Leverage Observability With OpenTelemetry to Understand Root Cause Quickly
An observability solution should help any incident responder understand what changed and why. A lot has been written on the difference between monitoring and observability, but an easy way to understand how both are integral to incident response is to consider how customers use PagerDuty—with both monitoring and observability tools—to get to the right answer. The business benefit of reduced time and effort required to identify and fix a problem is realized in improved customer experience.
Lost in a Sea of Tabs
Given the nature of the workflow, hooks between PagerDuty and monitoring and observability solutions are not new; however, most changes and events that are related to a running service aren’t connected to technical metrics like latency and errors. If you’re lucky, you might get markers on a metrics chart to visually correlate a measurement with a recent deployment. Chart markers or overlays are useful with traditional architectures (i.e. a web server talking to a database), but scale very poorly with distributed systems when there are dozens of changes happening across hundreds of services at any point in time.
Use OpenTelemetry to Build an Event-Driven Observability Pipeline
OpenTelemetry is a unified standard that helps companies combine different types of telemetry across applications and services in a vendor-neutral way.
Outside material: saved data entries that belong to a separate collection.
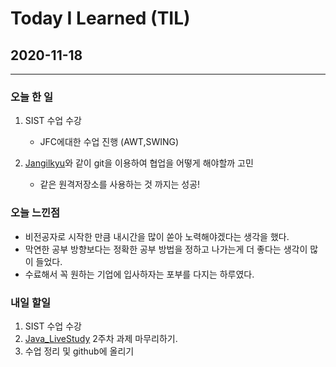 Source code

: Today I Learned (TIL)
===

## 2020-11-18

---

### 오늘 한 일

1. SIST 수업 수강

    * JFC에대한 수업 진행 (AWT,SWING)

2. [Jangilkyu](https://github.com/Jangilkyu)와 같이 git을 이용하여 협업을 어떻게 해야할까 고민
    * 같은 원격저장소를 사용하는 것 까지는 성공!

### 오늘 느낀점

* 비전공자로 시작한 만큼 내시간을 많이 쏟아 노력해야겠다는 생각을 했다.
* 막연한 공부 방향보다는 정확한 공부 방법을 정하고 나가는게 더 좋다는 생각이 많이 들었다.
* 수료해서 꼭 원하는 기업에 입사하자는 포부를 다지는 하루였다.

### 내일 할일 

1. SIST 수업 수강
2. [Java_LiveStudy](https://github.com/LeeWoooo/Java_LiveStudy) 2주차 과제 마무리하기.
3. 수업 정리 및 github에 올리기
Its benefits also extend to any DevOps or cloud tool. OpenTelemetry, at its core, defines a data model that can describe what’s happening throughout the development lifecycle, including metrics related to the performance of code or infrastructure, relationships between services, and detailed technical metadata.
With over 100 different integrations (and counting), OpenTelemetry also dramatically increases the number of potential workflows between solutions without requiring any new development, custom instrumentation, or API connections. And because it’s an open-source standard, it’s easy to extend. In this case, it enables us to connect active PagerDuty incidents to related monitoring data.
Using the OpenTelemetry collector, we wrote an integration that tags all metrics and traces with related incident identifiers. Whenever a PagerDuty incident is triggered and resolved, we’ll update tags on our metrics and traces with a link back to the active incident.
As an observability platform, Lightstep can now produce efficient resolution paths as a result.
The Gold Path: PagerDuty and Lightstep Change Intelligence
In this example, latency for an online ecommerce site spikes and a PagerDuty incident is created for the “nginx” service.
Step 1) Metrics Dashboard
Next up, we’ll jump into a Lightstep dashboard that shows some metrics collected for the nginx service with an active PagerDuty incident. Immediately, something doesn’t look quite right—there’s a suspicious spike. It’s a reasonable assumption to think that this spike indicates a problem worth investigating.
Step 2) Investigate Change
With just two clicks on the suspicious chart, you can access Lightstep change intelligence for analysis of all the metrics and traces to determine a best guess of what caused a suspicious spike in the chart.
Step 3) Determine Root Cause
In change intelligence, Lightstep analyzes metrics and traces to determine possible causes of an ongoing incident. Lightstep can also consider performance changes in downstream services. With our custom OpenTelemetry collector, we can see the ongoing PagerDuty incident related to the service. This helps the responder know the metrics and traces they are looking at are connected to an ongoing incident:
Connecting telemetry to people
Our modified OpenTelemetry collector bridges the gap between technical performance data, service owners, and active incidents. Something abstract like CPU utilization or memory usage is now associated with an active PagerDuty incident, enabling faster and more efficient resolution. Using a link automatically added in Lightstep, it takes one click to jump back to the associated PagerDuty incident:
With PagerDuty incidents available via OpenTelemetry metrics and traces, post-mortem analysis becomes easier, too. It’s possible to configure Lightstep to store historical metrics and traces that are only collected when there is an active incident, helping teams understand how their service behaves during incidents that happened during the previous week or month.
In the above screenshot, seeing no data indicates that there was no active incident. It’s a rare example of an empty dashboard being a good thing.
OpenTelemetry Unifies the DevOps Toolchain
The OpenTelemetry standard creates a foundation for best-of-breed technology to connect solutions. Even a simple breadcrumb of information—whether it’s about a PagerDuty incident, the current state of a feature flag, or a deployment version—connects one vendor’s product value to the entire development pipeline. With OpenTelemetry, this is done using open standards for automatic instrumentation of a customer’s code. Now, other products or even custom tooling can use this data as part of a productive developer workflow.